Когда за несколько часов до отлета Леонид забежал к нему домой, тот лежал в постели осунувшийся, небритый.
— Я знаю, Леня, ты возвращаешься, — сказал он, не меняя позы, глядя в давно не беленный потолок. — Все правильно. Ради этого я и старался. Не забывай делать хоть раз в месяц подзарядку. Достаточно минут десять подержать фантофон на солнце, в крайнем случае погреть кварцевой лампой. И смотри не сломай. Может, я и сотворил бы вновь что-нибудь подобное, да, сам видишь, никуда не гожусь. Сердце. Врачи говорят, пить надо было меньше. А я ведь и не пил, пока жена меня не бросила.
В комнате стояли и сладковатый запах лекарств, и тишина, какая бывает в квартирах одиноких людей. Константин Михайлович повернул наконец к Громову лицо, и в уголках его запавших глаз собрались морщинки.
— Знаешь, Воскобойникова говорит, что я давно болен хронической неудачливостью. Наверно, она права. Ее Пашка только благодаря моим приборам решил свою научную проблему. А мне, каналья, и не подумал предложить соавторство. Впрочем, я бы отказался. Другие предлагали, — посылал к чертям. Не люблю от славы кусочки отщипывать. И человеку неприятно, когда она у него обкусанная. Взять того же Павла. Если учесть, что главная трудность его диссертационной работы заключалась в поисках технических возможностей эксперимента, которые в основном находил я, то получится, будто он доктор наук лишь на ноль целых и приблизительно шесть десятых. Разве ему не будет обидно?
Константин Михайлович помолчал, пережидая, очевидно, приступ боли, и, когда отпустило, произнес нарочито весело:
— Вот и фантофон придется оставить в тайне. Было бы, конечно, лестно, если бы все узнали, что это я, инженер Шарыгин, изобрел такой голос. Но понимаю, станет кому-нибудь известно, — петь бросишь. Мне же больше всех жалко будет. А так услышу — и порадуюсь: помог большому таланту! В общем, поезжай спокойно. Не выдам. И обязательно будь счастлив.
Они попрощались. Леонид неловко и виновато ткнулся губами в жесткую щетину Шарыгина.
— Ну, ну, ладно тебе, — похлопал тот его по спине и сам простыней промокнул глаза. — Иди, устал я.
Теперь, окруженный недавними сослуживцами, Громов жалел о том, что Константина Михайловича нет среди них.
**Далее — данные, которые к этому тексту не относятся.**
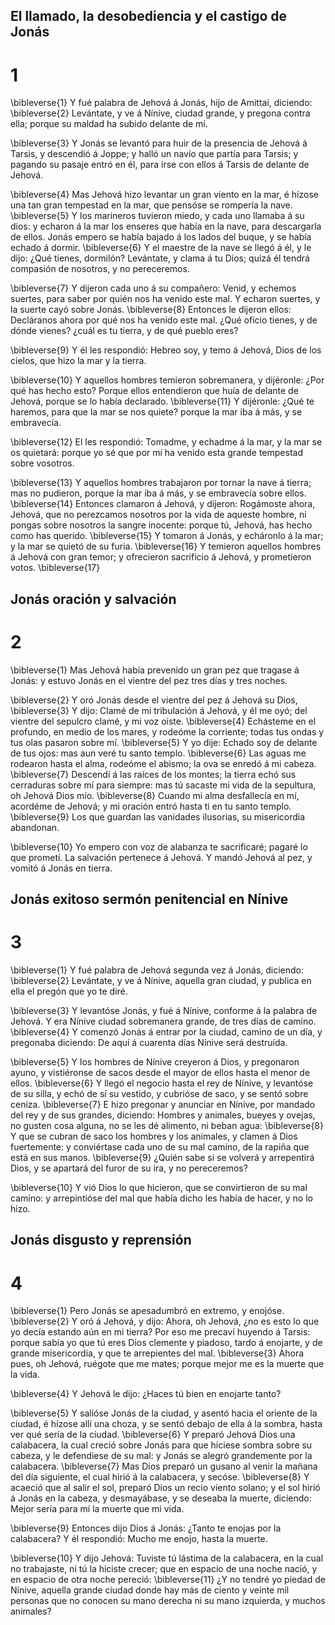 ## El llamado, la desobediencia y el castigo de Jonás
# 1 
\bibleverse{1} Y fué palabra de Jehová á Jonás, hijo de Amittai, diciendo: \bibleverse{2} Levántate, y ve á Nínive, ciudad grande, y pregona contra ella; porque su maldad ha subido delante de mí.

\bibleverse{3} Y Jonás se levantó para huir de la presencia de Jehová á Tarsis, y descendió á Joppe; y halló un navío que partía para Tarsis; y pagando su pasaje entró en él, para irse con ellos á Tarsis de delante de Jehová.

\bibleverse{4} Mas Jehová hizo levantar un gran viento en la mar, é hízose una tan gran tempestad en la mar, que pensóse se rompería la nave. \bibleverse{5} Y los marineros tuvieron miedo, y cada uno llamaba á su dios: y echaron á la mar los enseres que había en la nave, para descargarla de ellos. Jonás empero se había bajado á los lados del buque, y se había echado á dormir. \bibleverse{6} Y el maestre de la nave se llegó á él, y le dijo: ¿Qué tienes, dormilón? Levántate, y clama á tu Dios; quizá él tendrá compasión de nosotros, y no pereceremos.

\bibleverse{7} Y dijeron cada uno á su compañero: Venid, y echemos suertes, para saber por quién nos ha venido este mal. Y echaron suertes, y la suerte cayó sobre Jonás. \bibleverse{8} Entonces le dijeron ellos: Decláranos ahora por qué nos ha venido este mal. ¿Qué oficio tienes, y de dónde vienes? ¿cuál es tu tierra, y de qué pueblo eres?

\bibleverse{9} Y él les respondió: Hebreo soy, y temo á Jehová, Dios de los cielos, que hizo la mar y la tierra.

\bibleverse{10} Y aquellos hombres temieron sobremanera, y dijéronle: ¿Por qué has hecho esto? Porque ellos entendieron que huía de delante de Jehová, porque se lo había declarado. \bibleverse{11} Y dijéronle: ¿Qué te haremos, para que la mar se nos quiete? porque la mar iba á más, y se embravecía.

\bibleverse{12} El les respondió: Tomadme, y echadme á la mar, y la mar se os quietará: porque yo sé que por mí ha venido esta grande tempestad sobre vosotros.

\bibleverse{13} Y aquellos hombres trabajaron por tornar la nave á tierra; mas no pudieron, porque la mar iba á más, y se embravecía sobre ellos. \bibleverse{14} Entonces clamaron á Jehová, y dijeron: Rogámoste ahora, Jehová, que no perezcamos nosotros por la vida de aqueste hombre, ni pongas sobre nosotros la sangre inocente: porque tú, Jehová, has hecho como has querido. \bibleverse{15} Y tomaron á Jonás, y echáronlo á la mar; y la mar se quietó de su furia. \bibleverse{16} Y temieron aquellos hombres á Jehová con gran temor; y ofrecieron sacrificio á Jehová, y prometieron votos. \bibleverse{17} 

## Jonás oración y salvación
# 2 
\bibleverse{1} Mas Jehová había prevenido un gran pez que tragase á Jonás: y estuvo Jonás en el vientre del pez tres días y tres noches.

\bibleverse{2} Y oró Jonás desde el vientre del pez á Jehová su Dios, \bibleverse{3} Y dijo: Clamé de mi tribulación á Jehová, y él me oyó; del vientre del sepulcro clamé, y mi voz oiste. \bibleverse{4} Echásteme en el profundo, en medio de los mares, y rodeóme la corriente; todas tus ondas y tus olas pasaron sobre mí. \bibleverse{5} Y yo dije: Echado soy de delante de tus ojos: mas aun veré tu santo templo. \bibleverse{6} Las aguas me rodearon hasta el alma, rodeóme el abismo; la ova se enredó á mi cabeza. \bibleverse{7} Descendí á las raíces de los montes; la tierra echó sus cerraduras sobre mí para siempre: mas tú sacaste mi vida de la sepultura, oh Jehová Dios mío. \bibleverse{8} Cuando mi alma desfallecía en mí, acordéme de Jehová; y mi oración entró hasta ti en tu santo templo. \bibleverse{9} Los que guardan las vanidades ilusorias, su misericordia abandonan.

\bibleverse{10} Yo empero con voz de alabanza te sacrificaré; pagaré lo que prometí. La salvación pertenece á Jehová. Y mandó Jehová al pez, y vomitó á Jonás en tierra. 

## Jonás exitoso sermón penitencial en Nínive
# 3 
\bibleverse{1} Y fué palabra de Jehová segunda vez á Jonás, diciendo: \bibleverse{2} Levántate, y ve á Nínive, aquella gran ciudad, y publica en ella el pregón que yo te diré.

\bibleverse{3} Y levantóse Jonás, y fué á Nínive, conforme á la palabra de Jehová. Y era Nínive ciudad sobremanera grande, de tres días de camino. \bibleverse{4} Y comenzó Jonás á entrar por la ciudad, camino de un día, y pregonaba diciendo: De aquí á cuarenta días Nínive será destruída.

\bibleverse{5} Y los hombres de Nínive creyeron á Dios, y pregonaron ayuno, y vistiéronse de sacos desde el mayor de ellos hasta el menor de ellos. \bibleverse{6} Y llegó el negocio hasta el rey de Nínive, y levantóse de su silla, y echó de sí su vestido, y cubrióse de saco, y se sentó sobre ceniza. \bibleverse{7} E hizo pregonar y anunciar en Nínive, por mandado del rey y de sus grandes, diciendo: Hombres y animales, bueyes y ovejas, no gusten cosa alguna, no se les dé alimento, ni beban agua: \bibleverse{8} Y que se cubran de saco los hombres y los animales, y clamen á Dios fuertemente: y conviértase cada uno de su mal camino, de la rapiña que está en sus manos. \bibleverse{9} ¿Quién sabe si se volverá y arrepentirá Dios, y se apartará del furor de su ira, y no pereceremos?

\bibleverse{10} Y vió Dios lo que hicieron, que se convirtieron de su mal camino: y arrepintióse del mal que había dicho les había de hacer, y no lo hizo. 

## Jonás disgusto y reprensión
# 4 
\bibleverse{1} Pero Jonás se apesadumbró en extremo, y enojóse. \bibleverse{2} Y oró á Jehová, y dijo: Ahora, oh Jehová, ¿no es esto lo que yo decía estando aún en mi tierra? Por eso me precaví huyendo á Tarsis: porque sabía yo que tú eres Dios clemente y piadoso, tardo á enojarte, y de grande misericordia, y que te arrepientes del mal. \bibleverse{3} Ahora pues, oh Jehová, ruégote que me mates; porque mejor me es la muerte que la vida.

\bibleverse{4} Y Jehová le dijo: ¿Haces tú bien en enojarte tanto?

\bibleverse{5} Y salióse Jonás de la ciudad, y asentó hacia el oriente de la ciudad, é hízose allí una choza, y se sentó debajo de ella á la sombra, hasta ver qué sería de la ciudad. \bibleverse{6} Y preparó Jehová Dios una calabacera, la cual creció sobre Jonás para que hiciese sombra sobre su cabeza, y le defendiese de su mal: y Jonás se alegró grandemente por la calabacera. \bibleverse{7} Mas Dios preparó un gusano al venir la mañana del día siguiente, el cual hirió á la calabacera, y secóse. \bibleverse{8} Y acaeció que al salir el sol, preparó Dios un recio viento solano; y el sol hirió á Jonás en la cabeza, y desmayábase, y se deseaba la muerte, diciendo: Mejor sería para mí la muerte que mi vida.

\bibleverse{9} Entonces dijo Dios á Jonás: ¿Tanto te enojas por la calabacera? Y él respondió: Mucho me enojo, hasta la muerte.

\bibleverse{10} Y dijo Jehová: Tuviste tú lástima de la calabacera, en la cual no trabajaste, ni tú la hiciste crecer; que en espacio de una noche nació, y en espacio de otra noche pereció: \bibleverse{11} ¿Y no tendré yo piedad de Nínive, aquella grande ciudad donde hay más de ciento y veinte mil personas que no conocen su mano derecha ni su mano izquierda, y muchos animales?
Объявили посадку. Громов принялся торопливо жать руки, уже не различая лиц, и говорить какие-то обещающие слова.
Громов очень боялся, что с возвращением в театр будут какие-нибудь сложности, что его внезапное выздоровление покажется странным. Но директор при встрече только восторженно тряс руку и повторял:
— Неужели все прошло? Господи, какое счастье!
Тут же заговорили о срочном назначении его на роль Садко. Правда, Громов отнекивался, уверял, что Теплов в этой партии лучше, и сдался, когда тот сам, явившись на директорский зов, молча показал Леониду на свое горло: мол, перегрузил, — больше некуда.
Уже на следующий день началась работа. Дирижер Тавьянский с обычной сдержанностью поздоровался, словно Громов вчера был на репетиции, и постучал по пюпитру. Умолкла разноголосица инструментов.
— Сцена на пиру, — предупредил Тавьянский и поднял палочку.
В темный гулкий зал выплеснулись первые аккорды, у Леонида замерло сердце. Он вновь испытал тот непонятный трепет перед пустующим партером и ложами, ему опять чудилось, что там кто-то невидимый, по-моцартовски строгий, тонко улавливает стерильность каждой ноты, замечает малейшую фальшь.